**AIM OF THE EXERCISE:** Write out only the lines from the start of the entries up to and including the line with "### 1. **Regular Assessment and Feedback**"; please skip the pictures.

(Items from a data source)
########################################
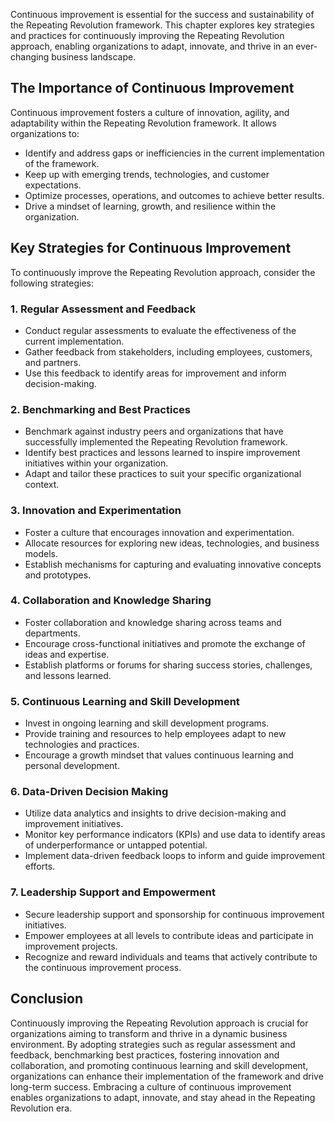 
Continuous improvement is essential for the success and sustainability of the Repeating Revolution framework. This chapter explores key strategies and practices for continuously improving the Repeating Revolution approach, enabling organizations to adapt, innovate, and thrive in an ever-changing business landscape.

**The Importance of Continuous Improvement**
--------------------------------------------

Continuous improvement fosters a culture of innovation, agility, and adaptability within the Repeating Revolution framework. It allows organizations to:

* Identify and address gaps or inefficiencies in the current implementation of the framework.
* Keep up with emerging trends, technologies, and customer expectations.
* Optimize processes, operations, and outcomes to achieve better results.
* Drive a mindset of learning, growth, and resilience within the organization.

**Key Strategies for Continuous Improvement**
---------------------------------------------

To continuously improve the Repeating Revolution approach, consider the following strategies:

### 1. **Regular Assessment and Feedback**

* Conduct regular assessments to evaluate the effectiveness of the current implementation.
* Gather feedback from stakeholders, including employees, customers, and partners.
* Use this feedback to identify areas for improvement and inform decision-making.

### 2. **Benchmarking and Best Practices**

* Benchmark against industry peers and organizations that have successfully implemented the Repeating Revolution framework.
* Identify best practices and lessons learned to inspire improvement initiatives within your organization.
* Adapt and tailor these practices to suit your specific organizational context.

### 3. **Innovation and Experimentation**

* Foster a culture that encourages innovation and experimentation.
* Allocate resources for exploring new ideas, technologies, and business models.
* Establish mechanisms for capturing and evaluating innovative concepts and prototypes.

### 4. **Collaboration and Knowledge Sharing**

* Foster collaboration and knowledge sharing across teams and departments.
* Encourage cross-functional initiatives and promote the exchange of ideas and expertise.
* Establish platforms or forums for sharing success stories, challenges, and lessons learned.

### 5. **Continuous Learning and Skill Development**

* Invest in ongoing learning and skill development programs.
* Provide training and resources to help employees adapt to new technologies and practices.
* Encourage a growth mindset that values continuous learning and personal development.

### 6. **Data-Driven Decision Making**

* Utilize data analytics and insights to drive decision-making and improvement initiatives.
* Monitor key performance indicators (KPIs) and use data to identify areas of underperformance or untapped potential.
* Implement data-driven feedback loops to inform and guide improvement efforts.

### 7. **Leadership Support and Empowerment**

* Secure leadership support and sponsorship for continuous improvement initiatives.
* Empower employees at all levels to contribute ideas and participate in improvement projects.
* Recognize and reward individuals and teams that actively contribute to the continuous improvement process.

**Conclusion**
--------------

Continuously improving the Repeating Revolution approach is crucial for organizations aiming to transform and thrive in a dynamic business environment. By adopting strategies such as regular assessment and feedback, benchmarking best practices, fostering innovation and collaboration, and promoting continuous learning and skill development, organizations can enhance their implementation of the framework and drive long-term success. Embracing a culture of continuous improvement enables organizations to adapt, innovate, and stay ahead in the Repeating Revolution era.
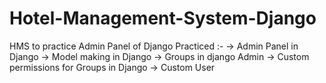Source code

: # Hotel-Management-System-Django

HMS to practice Admin Panel of Django 
Practiced :- 
  -> Admin Panel in Django
  -> Model making in Django
  -> Groups in django Admin
  -> Custom permissions for Groups in Django
  -> Custom User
########################################
**SOLVED PROBLEM:**
Continuous improvement is essential for the success and sustainability of the Repeating Revolution framework. This chapter explores key strategies and practices for continuously improving the Repeating Revolution approach, enabling organizations to adapt, innovate, and thrive in an ever-changing business landscape.

**The Importance of Continuous Improvement**
--------------------------------------------

Continuous improvement fosters a culture of innovation, agility, and adaptability within the Repeating Revolution framework. It allows organizations to:

* Identify and address gaps or inefficiencies in the current implementation of the framework.
* Keep up with emerging trends, technologies, and customer expectations.
* Optimize processes, operations, and outcomes to achieve better results.
* Drive a mindset of learning, growth, and resilience within the organization.

**Key Strategies for Continuous Improvement**
---------------------------------------------

To continuously improve the Repeating Revolution approach, consider the following strategies:

### 1. **Regular Assessment and Feedback**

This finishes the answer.